[Materials provided — start]

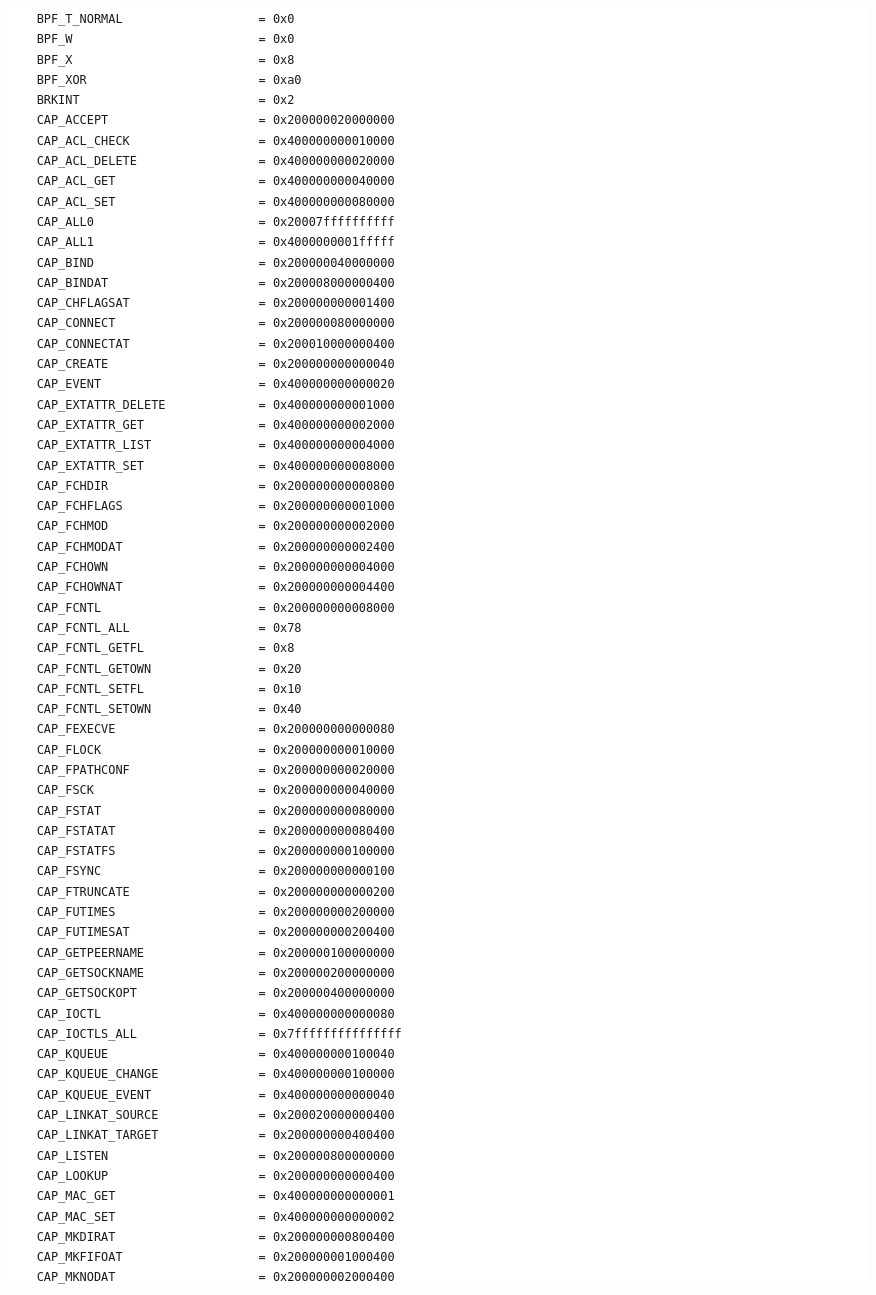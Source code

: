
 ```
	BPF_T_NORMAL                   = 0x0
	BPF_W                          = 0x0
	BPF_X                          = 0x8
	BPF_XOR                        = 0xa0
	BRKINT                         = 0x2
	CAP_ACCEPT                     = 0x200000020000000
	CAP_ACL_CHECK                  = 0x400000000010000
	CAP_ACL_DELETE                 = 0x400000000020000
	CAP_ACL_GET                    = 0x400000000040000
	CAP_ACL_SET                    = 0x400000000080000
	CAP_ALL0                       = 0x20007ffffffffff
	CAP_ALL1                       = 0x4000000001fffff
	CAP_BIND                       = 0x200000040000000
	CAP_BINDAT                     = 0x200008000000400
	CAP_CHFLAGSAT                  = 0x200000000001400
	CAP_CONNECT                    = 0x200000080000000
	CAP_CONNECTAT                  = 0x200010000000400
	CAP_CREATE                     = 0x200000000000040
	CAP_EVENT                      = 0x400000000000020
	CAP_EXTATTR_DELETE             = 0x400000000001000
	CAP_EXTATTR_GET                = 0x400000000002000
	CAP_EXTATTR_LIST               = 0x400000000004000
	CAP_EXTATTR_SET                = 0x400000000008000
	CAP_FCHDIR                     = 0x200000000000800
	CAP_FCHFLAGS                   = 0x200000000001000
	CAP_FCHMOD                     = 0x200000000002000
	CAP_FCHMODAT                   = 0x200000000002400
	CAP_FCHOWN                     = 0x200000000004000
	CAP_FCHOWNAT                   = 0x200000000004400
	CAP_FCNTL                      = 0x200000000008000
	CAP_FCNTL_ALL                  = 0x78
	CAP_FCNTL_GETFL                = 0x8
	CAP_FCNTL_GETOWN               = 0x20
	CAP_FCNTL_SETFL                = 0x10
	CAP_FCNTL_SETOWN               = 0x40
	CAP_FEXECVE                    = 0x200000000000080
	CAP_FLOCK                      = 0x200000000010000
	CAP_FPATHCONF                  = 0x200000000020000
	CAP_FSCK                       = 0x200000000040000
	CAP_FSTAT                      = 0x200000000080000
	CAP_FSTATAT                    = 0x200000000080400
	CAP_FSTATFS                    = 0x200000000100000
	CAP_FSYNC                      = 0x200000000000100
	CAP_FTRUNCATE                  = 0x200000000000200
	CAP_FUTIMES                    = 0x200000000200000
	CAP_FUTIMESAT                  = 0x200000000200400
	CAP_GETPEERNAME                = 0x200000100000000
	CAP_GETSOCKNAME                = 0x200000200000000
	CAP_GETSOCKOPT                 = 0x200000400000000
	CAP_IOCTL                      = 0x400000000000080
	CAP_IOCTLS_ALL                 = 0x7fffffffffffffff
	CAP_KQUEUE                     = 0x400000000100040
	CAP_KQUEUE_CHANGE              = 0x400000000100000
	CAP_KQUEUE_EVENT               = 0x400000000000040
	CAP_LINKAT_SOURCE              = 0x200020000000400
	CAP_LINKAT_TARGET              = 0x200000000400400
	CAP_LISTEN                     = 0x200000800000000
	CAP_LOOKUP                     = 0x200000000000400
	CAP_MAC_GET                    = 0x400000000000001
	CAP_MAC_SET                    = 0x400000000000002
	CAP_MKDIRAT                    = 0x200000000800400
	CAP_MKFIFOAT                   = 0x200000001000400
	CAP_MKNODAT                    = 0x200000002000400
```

[Materials provided — finish]
[Materials provided — start]

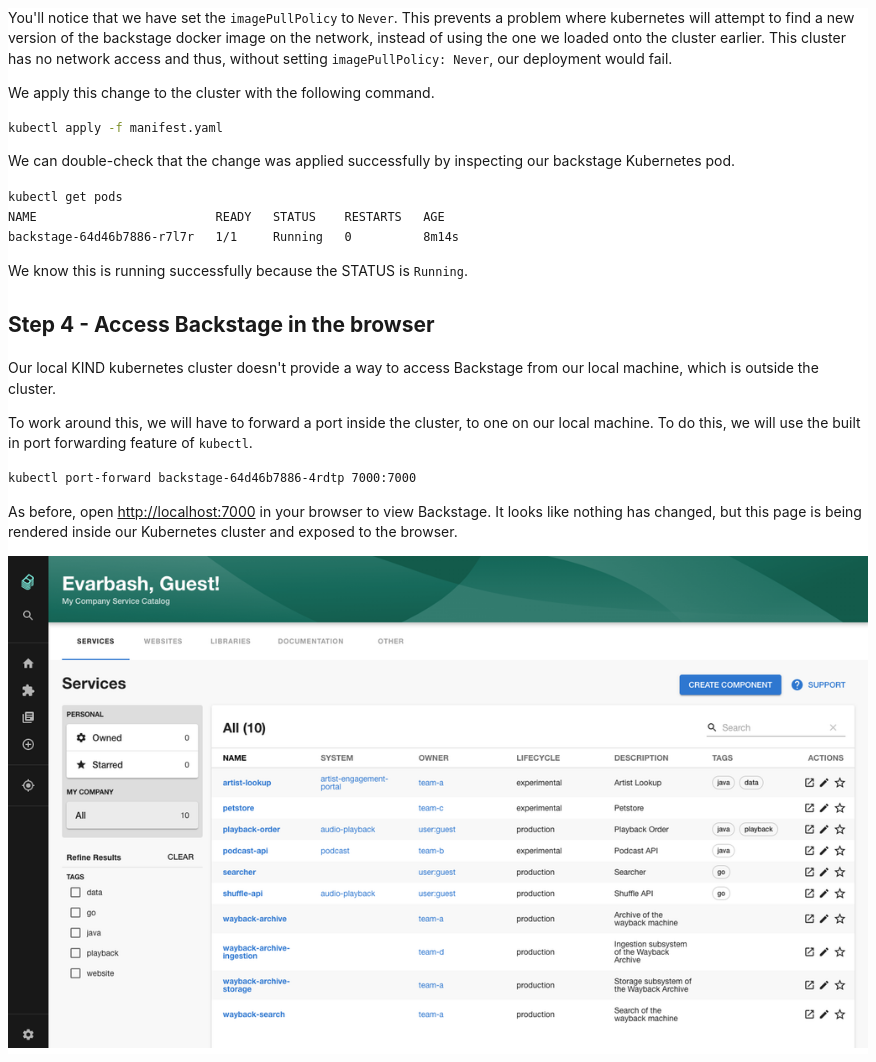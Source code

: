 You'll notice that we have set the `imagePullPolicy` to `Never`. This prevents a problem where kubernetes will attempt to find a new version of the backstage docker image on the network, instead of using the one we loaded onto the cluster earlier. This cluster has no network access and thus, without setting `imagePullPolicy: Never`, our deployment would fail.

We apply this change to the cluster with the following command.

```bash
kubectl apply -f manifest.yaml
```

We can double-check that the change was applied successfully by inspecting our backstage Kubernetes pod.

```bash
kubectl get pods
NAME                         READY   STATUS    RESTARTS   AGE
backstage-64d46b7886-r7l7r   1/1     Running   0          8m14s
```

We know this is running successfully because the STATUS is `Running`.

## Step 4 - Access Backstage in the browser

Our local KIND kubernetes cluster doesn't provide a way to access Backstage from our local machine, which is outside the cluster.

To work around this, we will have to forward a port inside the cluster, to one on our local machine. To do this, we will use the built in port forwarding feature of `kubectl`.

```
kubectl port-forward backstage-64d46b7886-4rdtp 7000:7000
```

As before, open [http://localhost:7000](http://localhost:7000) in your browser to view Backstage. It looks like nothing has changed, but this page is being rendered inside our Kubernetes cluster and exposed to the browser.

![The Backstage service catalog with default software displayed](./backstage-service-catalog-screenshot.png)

[Materials provided — finish]
[Materials provided — start]

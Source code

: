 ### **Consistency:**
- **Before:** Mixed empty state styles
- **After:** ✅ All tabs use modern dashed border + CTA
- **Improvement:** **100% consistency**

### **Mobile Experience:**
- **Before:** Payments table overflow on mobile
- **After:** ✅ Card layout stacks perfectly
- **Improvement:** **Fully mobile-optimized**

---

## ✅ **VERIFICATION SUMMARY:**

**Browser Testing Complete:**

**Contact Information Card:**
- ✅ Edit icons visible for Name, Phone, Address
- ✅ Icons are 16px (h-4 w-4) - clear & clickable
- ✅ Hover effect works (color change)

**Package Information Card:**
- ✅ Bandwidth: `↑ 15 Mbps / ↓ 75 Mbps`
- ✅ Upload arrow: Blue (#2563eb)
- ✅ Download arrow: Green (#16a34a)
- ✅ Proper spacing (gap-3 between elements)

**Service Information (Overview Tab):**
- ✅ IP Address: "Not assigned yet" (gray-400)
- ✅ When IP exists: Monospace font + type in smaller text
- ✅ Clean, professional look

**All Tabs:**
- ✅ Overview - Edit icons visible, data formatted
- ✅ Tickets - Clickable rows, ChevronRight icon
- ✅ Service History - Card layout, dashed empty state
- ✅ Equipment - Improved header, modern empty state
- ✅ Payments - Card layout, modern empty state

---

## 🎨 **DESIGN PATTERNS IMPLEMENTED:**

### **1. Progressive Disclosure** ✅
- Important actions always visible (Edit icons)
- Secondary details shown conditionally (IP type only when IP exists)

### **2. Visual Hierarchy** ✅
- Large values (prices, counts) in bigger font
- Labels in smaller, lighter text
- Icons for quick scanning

[Materials provided — finish]

**Description of the task**
Pull from the data each line where the string "layout" turns up.

**Finished task**
- **After:** ✅ Card layout stacks perfectly
- ✅ Service History - Card layout, dashed empty state
- ✅ Payments - Card layout, modern empty state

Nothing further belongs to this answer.